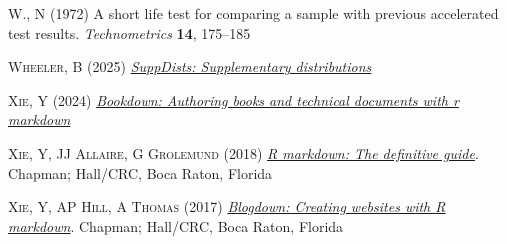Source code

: \documentclass[
  letterpaper,
  DIV=11,
  numbers=noendperiod]{scrreprt}
\newlength{\cslhangindent}
\newenvironment{CSLReferences}[2] %
 {\begin{list}{}{%
  \setlength{\itemindent}{0pt}
  \setlength{\leftmargin}{0pt}
  \setlength{\parsep}{0pt}
  \ifodd #1
   \setlength{\leftmargin}{\cslhangindent}
   \setlength{\itemindent}{-1\cslhangindent}
  \fi
  \setlength{\itemsep}{#2\baselineskip}}}
 {\end{list}}
\begin{document}
\begin{CSLReferences}{1}{0}
\textsc{W., N} (1972) A short life test for comparing a sample with
previous accelerated test results. \emph{Technometrics} \textbf{14},
175--185

\textsc{Wheeler, B} (2025)
\emph{\href{https://CRAN.R-project.org/package=SuppDists}{SuppDists:
Supplementary distributions}}

\textsc{Xie, Y} (2024)
\emph{\href{https://github.com/rstudio/bookdown}{Bookdown: Authoring
books and technical documents with r markdown}}

\textsc{Xie, Y, JJ Allaire, G Grolemund} (2018)
\emph{\href{https://bookdown.org/yihui/rmarkdown}{R markdown: The
definitive guide}}. Chapman; Hall/CRC, Boca Raton, Florida

\textsc{Xie, Y, AP Hill, A Thomas} (2017)
\emph{\href{https://bookdown.org/yihui/blogdown/}{Blogdown: Creating
websites with {R} markdown}}. Chapman; Hall/CRC, Boca Raton, Florida

\end{CSLReferences}
\end{document}
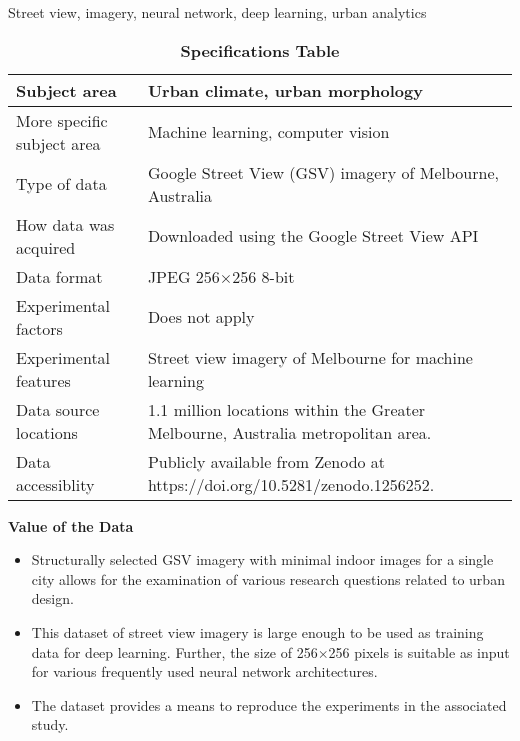 \documentclass[final,3p,times,authoryear]{elsarticle}
\begin{document}
\begin{frontmatter}
\begin{abstract}
\end{abstract}

\begin{keyword}
Street view, imagery, neural network, deep learning, urban analytics
\end{keyword}

\end{frontmatter}


\begin{table}[!htbp]
\caption{\bf Specifications Table \label{tab:spectable}}     
\begin{tabular}{ |l | l| }
 \hline    
Subject area & Urban climate, urban morphology   \\ \hline
More specific subject area & Machine learning, computer vision  \\ \hline
Type of data & Google Street View (GSV) imagery of Melbourne, Australia  \\ \hline
How data was acquired & Downloaded using the Google Street View API \citep{GoogleMaps2017b}  \\ \hline
Data format & JPEG 256$\times$256 8-bit  \\ \hline
Experimental factors & Does not apply  \\ \hline
Experimental features & Street view imagery of Melbourne for machine learning  \\ \hline
Data source locations & 1.1 million locations within the Greater Melbourne, Australia metropolitan area.  \\ \hline
Data accessiblity & Publicly available from Zenodo at https://doi.org/10.5281/zenodo.1256252.    \\ \hline
\end{tabular}
\end{table}

\textbf{Value of the Data}
\begin{itemize}
\item Structurally selected GSV imagery with minimal indoor images for a single city allows for the examination of various research questions related to urban design.
\item This dataset of street view imagery is large enough to be used as training data for deep learning. Further, the size of 256$\times$256 pixels is suitable as input for various frequently used neural network architectures.
\item The dataset provides a means to reproduce the experiments in the associated study.
\end{itemize}
\end{document}
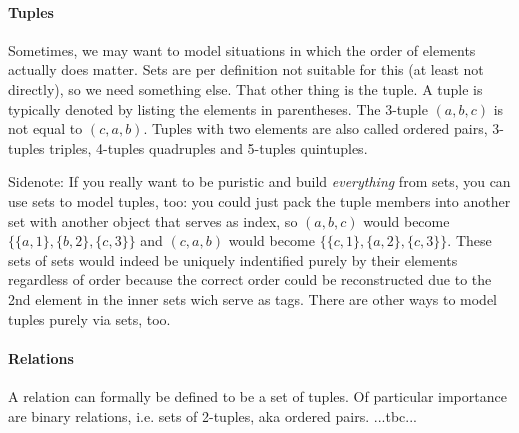 \paragraph{Tuples}
Sometimes, we may want to model situations in which the order of elements actually does matter. Sets are per definition not suitable for this (at least not directly), so we need something else. That other thing is the tuple. A tuple is typically denoted by listing the elements in parentheses. The 3-tuple $(a,b,c)$ is not equal to $(c,a,b)$. Tuples with two elements are also called ordered pairs, 3-tuples triples, 4-tuples quadruples and 5-tuples quintuples.

\medskip 
Sidenote: If you really want to be puristic and build \emph{everything} from sets, you can use sets to model tuples, too: you could just pack the tuple members into another set with another object that serves as index, so $(a,b,c)$ would become $\{\{a,1\},\{b,2\},\{c,3\}\}$ and $(c,a,b)$ would become  $\{\{c,1\},\{a,2\},\{c,3\}\}$. These sets of sets would indeed be uniquely indentified purely by their elements regardless of order because the correct order could be reconstructed due to the 2nd element in the inner sets wich serve as tags. There are other ways to model tuples purely via sets, too.


\paragraph{Relations}
A relation can formally be defined to be a set of tuples. Of particular importance are binary relations, i.e. sets of 2-tuples, aka ordered pairs. ...tbc...

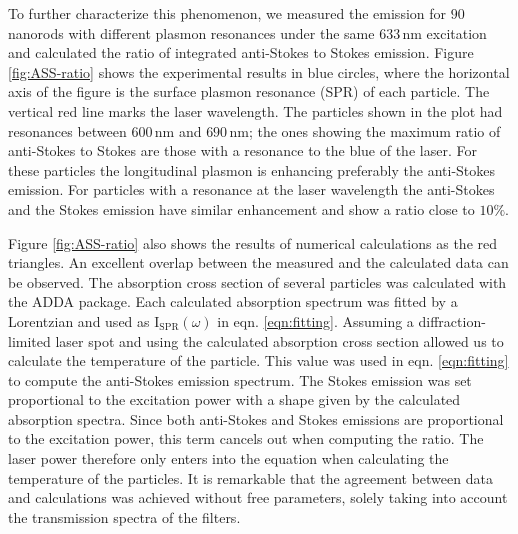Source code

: \documentclass[journal=nalefd,manuscript=letter]{achemso}
\newcommand{\nm}{\ensuremath{\,\textrm{nm}}}
\begin{document}
To further characterize this phenomenon, we measured the emission for $90$
nanorods with different plasmon resonances under the same $633\nm$ excitation
and calculated the ratio of integrated anti-Stokes to Stokes emission.
Figure \ref{fig:ASS-ratio} shows the experimental results in blue circles, where
the horizontal axis of the figure is the surface plasmon resonance (SPR) of each
particle. The vertical red line marks the laser wavelength. The particles shown
in the plot had resonances between $600\nm$ and $690\nm$; the ones showing the
maximum ratio of anti-Stokes to Stokes are those with a resonance to the blue of
the laser. For these particles the longitudinal plasmon is enhancing preferably the
anti-Stokes emission. For particles with a resonance at the laser wavelength the
anti-Stokes and the Stokes emission have similar enhancement and show a ratio
close to $10\%$.

Figure \ref{fig:ASS-ratio} also shows the results of numerical calculations as the red
triangles. An excellent overlap between the measured and the calculated data can
be observed. The absorption cross section of several particles was calculated
with the ADDA package\cite{Yurkin2011}. Each calculated absorption spectrum was
fitted by a Lorentzian and used as $\textrm{I}_{\textrm{SPR}}(\omega)$ in eqn.
\ref{eqn:fitting}. Assuming a diffraction-limited laser spot and using the
calculated absorption cross section allowed us to calculate the temperature of
the particle. This value was used in eqn. \ref{eqn:fitting} to compute the
anti-Stokes emission spectrum. The Stokes emission was set proportional to the
excitation power  with a shape given by the calculated absorption spectra. Since both
anti-Stokes and Stokes emissions are proportional to the excitation power, this
term cancels out when computing the ratio. The laser power therefore only enters
into the equation when calculating the temperature of the particles. It is
remarkable that the agreement between data and calculations was achieved
without free parameters, solely taking into account the transmission spectra of
the filters.
\end{document}
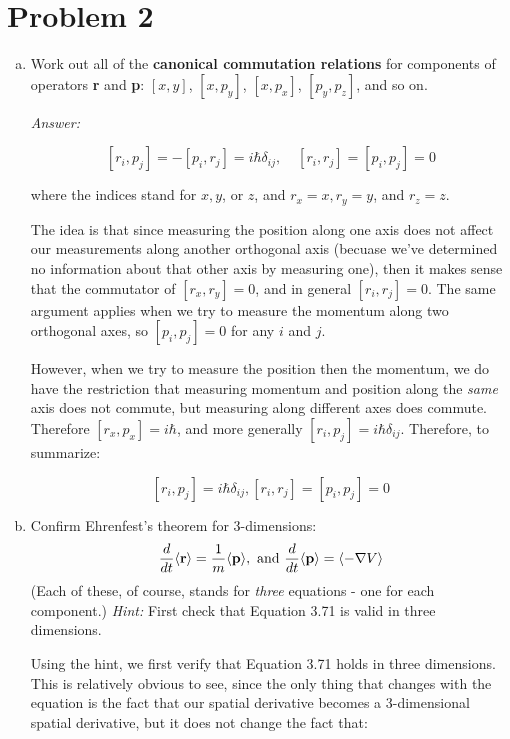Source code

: \documentclass[10pt]{article}
\begin{document}
    \section*{Problem 2}

    \begin{enumerate}[(a)]
        \item Work out all of the \textbf{canonical commutation relations} for components of operators \textbf{r} and \textbf{p}: $[x, y]$, $[x, p_y]$, $[x, p_x]$, $[p_y, p_z]$, and so on. 
        
        \textit{Answer:}
        
        \[ [r_i, p_j] = -[p_i, r_j] = i\hbar \delta_{ij}, \phantom{aa} [r_i, r_j] = [p_i, p_j] = 0\]

        where the indices stand for $x, y$, or $z$, and $r_x = x, r_y = y$, and $r_z = z$.

        \begin{solution}
            The idea is that since measuring the position along one axis does not affect our measurements along another orthogonal axis (becuase we've determined no information about that other axis by measuring one), then it makes sense that the commutator of $[r_x, r_y] = 0$, and in general $[r_i, r_j] = 0$. The same argument applies when we try to measure the momentum along two orthogonal axes, so $[p_i, p_j] = 0$ for any $i$ and $j$. 
            
            However, when we try to measure the position then the momentum, we do have the restriction that measuring momentum and position along the \textit{same} axis does not commute, but measuring along different axes does commute. Therefore $[r_x, p_x] = i\hbar$, and more generally $[r_i, p_j] = i\hbar \delta_{ij}$. Therefore, to summarize:

            \[ [r_i, p_j] = i\hbar \delta_{ij},  [r_i, r_j] = [p_i, p_j] = 0\]
        \end{solution}
        \item Confirm Ehrenfest's theorem for 3-dimensions: 
        \[ \frac{d}{dt} \langle \mathbf{r} \rangle = \frac{1}{m}\langle \mathbf{p} \rangle, \text{ and } \frac{d}{dt}\langle \mathbf{p} \rangle = \langle -\nabla V \rangle\]
        (Each of these, of course, stands for \textit{three} equations - one for each component.) \textit{Hint:} First check that Equation 3.71 is valid in three dimensions.

        \begin{solution}
            Using the hint, we first verify that Equation 3.71 holds in three dimensions. This is relatively obvious to see, since the only thing that changes with the \schrodinger equation is the fact that our spatial derivative becomes a 3-dimensional spatial derivative, but it does not change the fact that:


\end{solution}
\end{enumerate}
\end{document}

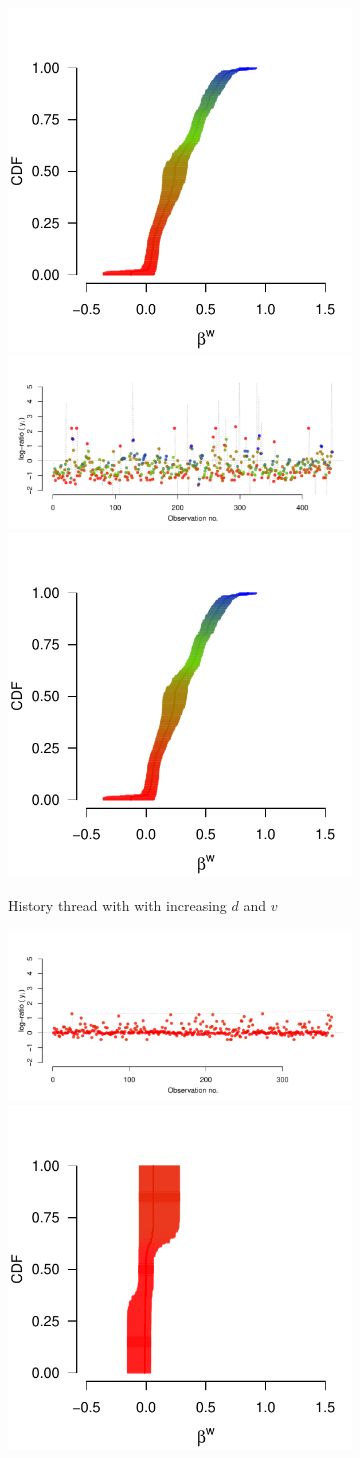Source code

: \documentclass[9pt,twoside,lineno]{pnas-new}
\begin{document}
\begin{figure}
\begin{subfigure}{.44\linewidth}
		\includegraphics[width=.28\linewidth]{beta_history_1097_1_extra.pdf}
		\includegraphics[width=.7\linewidth]{thread_history_1097_1_extra.pdf}	
		\includegraphics[width=.28\linewidth]{beta_history_1097_1_extra.pdf}
		\caption{\footnotesize History thread with with increasing $d$ and $v$}
		\label{fig:supp hist}
	\end{subfigure}
	\begin{subfigure}{.44\linewidth}
		\includegraphics[width=.7\linewidth]{thread_max_55_1.pdf}
		\includegraphics[width=.28\linewidth]{beta_max_55_1.pdf}	

\end{subfigure}
\end{figure}
\end{document}

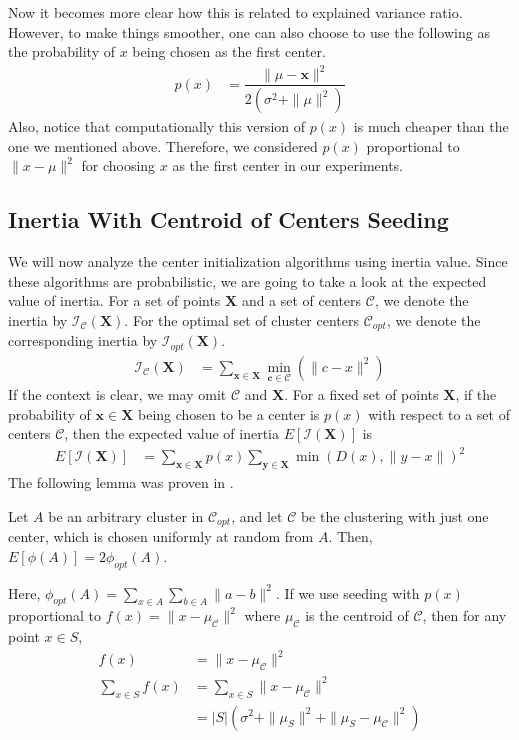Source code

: \documentclass[twoside, 11pt]{article}
\newcommand{\x}{\mathbf{x}}
\newcommand{\X}{\mathbf{X}}
\newcommand{\y}{\mathbf{y}}
\renewcommand{\c}{\mathbf{c}}
\newcommand{\C}{\mathcal{C}}
\newcommand{\I}{\mathcal{I}}
\begin{document}
	Now it becomes more clear how this is related to explained variance ratio. However, to make things smoother, one can also choose to use the following as the probability of $x$ being chosen as the first center.
		\begin{align*}
			p(x) & = \dfrac{\|\mu-\x\|^2}{2(\sigma^2+\|\mu\|^2)}
		\end{align*}
	Also, notice that computationally this version of $p(x)$ is much cheaper than the one we mentioned above. Therefore, we considered $p(x)$ proportional to $\|x-\mu\|^2$ for choosing $x$ as the first center in our experiments.
	\subsection{Inertia With Centroid of Centers Seeding}
	We will now analyze the center initialization algorithms using inertia value. Since these algorithms are probabilistic, we are going to take a look at the expected value of inertia. For a set of points $\X$ and a set of centers $\C$, we denote the inertia by $\I_\C(\X)$. For the optimal set of cluster centers $\C_{opt}$, we denote the corresponding inertia by $\I_{opt}(\X)$.
		\begin{align*}
			\I_\C(\X) & = \sum_{\x\in\X}\min_{\c\in\C}(\|c-x\|^2)
		\end{align*}
	If the context is clear, we may omit $\C$ and $\X$. For a fixed set of points $\X$, if the probability of $\x\in\X$ being chosen to be a center is $p(x)$ with respect to a set of centers $\C$, then the expected value of inertia $E[\I(\X)]$ is
		\begin{align*}
			E[\I(\X)] & = \sum_{\x\in\X}p(x)\sum_{\y\in\X}\min(D(x),\|y-x\|)^2
		\end{align*}
	The following lemma was proven in \cite[Lemma $3.2$]{kmeans++}.
		\begin{lemma}
			Let $A$ be an arbitrary cluster in $\C_{opt}$, and let $\C$ be the clustering with just one center, which is chosen uniformly at random from $A$. Then, $E[\phi(A)]=2\phi_{opt}(A)$.
		\end{lemma}
	Here, $\phi_{opt}(A)=\sum_{x\in A}\sum_{b\in A}\|a-b\|^2$. If we use seeding with $p(x)$ proportional to $f(x)=\|x-\mu_{\C}\|^2$ where $\mu_{\C}$ is the centroid of $\mathcal{C}$, then for any point $x\in S$,
		\begin{align*}
			f(x) & = \|x-\mu_{\C}\|^2\\
			\sum_{x\in S}f(x) 
				& = \sum_{x\in S}\|x-\mu_{\C}\|^2\\
				& = |S|(\sigma^2+\|\mu_S\|^2+\|\mu_S-\mu_{\C}\|^2)
		\end{align*}
\end{document}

> **PROBLEM DESCRIPTION**
Go line by line through the data and copy any that contain "Hall".

> **ANSWER FOR THE TASK**
definitive guide}}. Chapman; Hall/CRC, Boca Raton, Florida
websites with {R} markdown}}. Chapman; Hall/CRC, Boca Raton, Florida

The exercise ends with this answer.